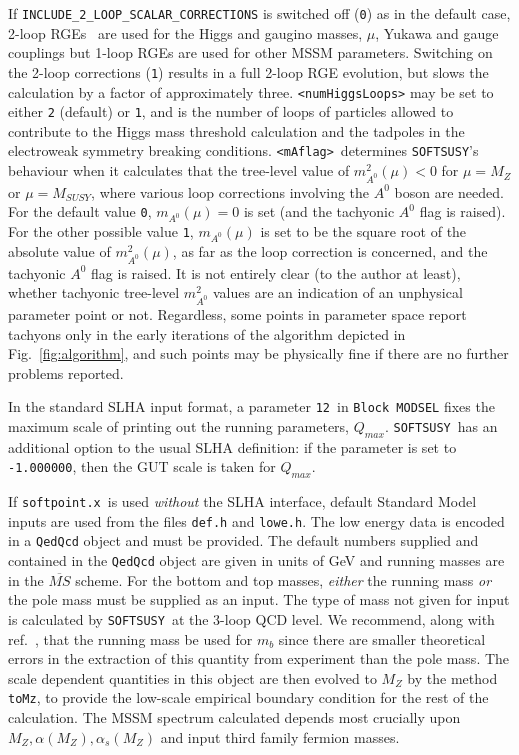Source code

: \documentclass[]{article}
\def\SOFTSUSY{{\tt SOFTSUSY}}
\def\code#1{\small{\tt #1}\normalsize}
\begin{document}
If \code{INCLUDE\_2\_LOOP\_SCALAR\_CORRECTIONS} is switched off (\code{0}) as
in the default case, 
2-loop RGEs~\cite{mandv}
 are used for the Higgs and gaugino masses, $\mu$, Yukawa and gauge
couplings but  
1-loop RGEs are used for other MSSM parameters. Switching on the 2-loop
corrections (\code{1})
results in a full 2-loop RGE evolution, but slows the calculation by a factor
of approximately three.
\code{<numHiggsLoops>} may be set to either \code{2} (default) or \code{1},
and is the number of loops of particles allowed to contribute to the Higgs
mass threshold calculation and the tadpoles in the electroweak symmetry
breaking conditions.
\code{<mAflag>}~determines \SOFTSUSY's behaviour when it calculates that the
tree-level value of $m_{A^0}^2(\mu)<0$ for $\mu=M_Z$ or $\mu=M_{SUSY}$, where
various loop corrections involving the 
$A^0$ boson are needed. For the default value \code{0}, $m_{A^0}(\mu)=0$ is
set (and the tachyonic $A^0$ flag is raised). For the other possible value
\code{1}, $m_{A^0}(\mu)$ is set to be the square root of the absolute value of
$m_{A^0}^2(\mu)$, as far as the loop correction is concerned, and the
tachyonic $A^0$ flag is raised. It is not entirely clear (to the author at
least), whether tachyonic tree-level $m_{A^0}^2$ values are an indication of
an unphysical parameter point or not. Regardless, some points in parameter
space report tachyons only in the 
early iterations of the algorithm depicted in Fig.~\ref{fig:algorithm},
 and such points may
be physically fine if there are no further problems reported. 

In the standard SLHA input format, a parameter 
\code{12}~in \code{Block MODSEL} fixes the maximum scale of printing out the
running parameters, $Q_{max}$. \SOFTSUSY~has an additional option to the usual SLHA
definition: if the parameter is set to \code{-1.000000}, then the GUT scale is
taken for $Q_{max}$.

If \code{softpoint.x}~is used {\em without}\/ the SLHA interface, default
Standard Model inputs are used from the files \code{def.h} and \code{lowe.h}.
The low energy data is encoded in a \code{QedQcd} object and must be
provided. 
The default numbers supplied and contained in the \code{QedQcd} object 
are given in units of
GeV and running masses are in the $\overline{MS}$ scheme. 
For the bottom and
top masses, {\em either}\/ the running mass {\em 
  or}\/ the pole mass must be supplied as an input. The type of mass not given
for input is  calculated
by \SOFTSUSY~at the 3-loop QCD level. We recommend, along with
ref.~\cite{bottomMass}, that the
running mass be used for $m_b$ since there are smaller theoretical errors in
the 
extraction of this quantity from experiment than the pole mass. 
The scale dependent quantities in this object are then evolved to $M_Z$ by 
the method \code{toMz}, to provide the low-scale empirical boundary condition
for the rest of the calculation. The MSSM spectrum calculated depends most
crucially upon $M_Z, \alpha(M_Z), \alpha_s(M_Z)$ and input third family
fermion masses.
\end{document}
____
Exercise description:
In the records above, locate the lines holding the word "that". Copy each of them.

Completed task:
\code{<mAflag>}~determines \SOFTSUSY's behaviour when it calculates that the
ref.~\cite{bottomMass}, that the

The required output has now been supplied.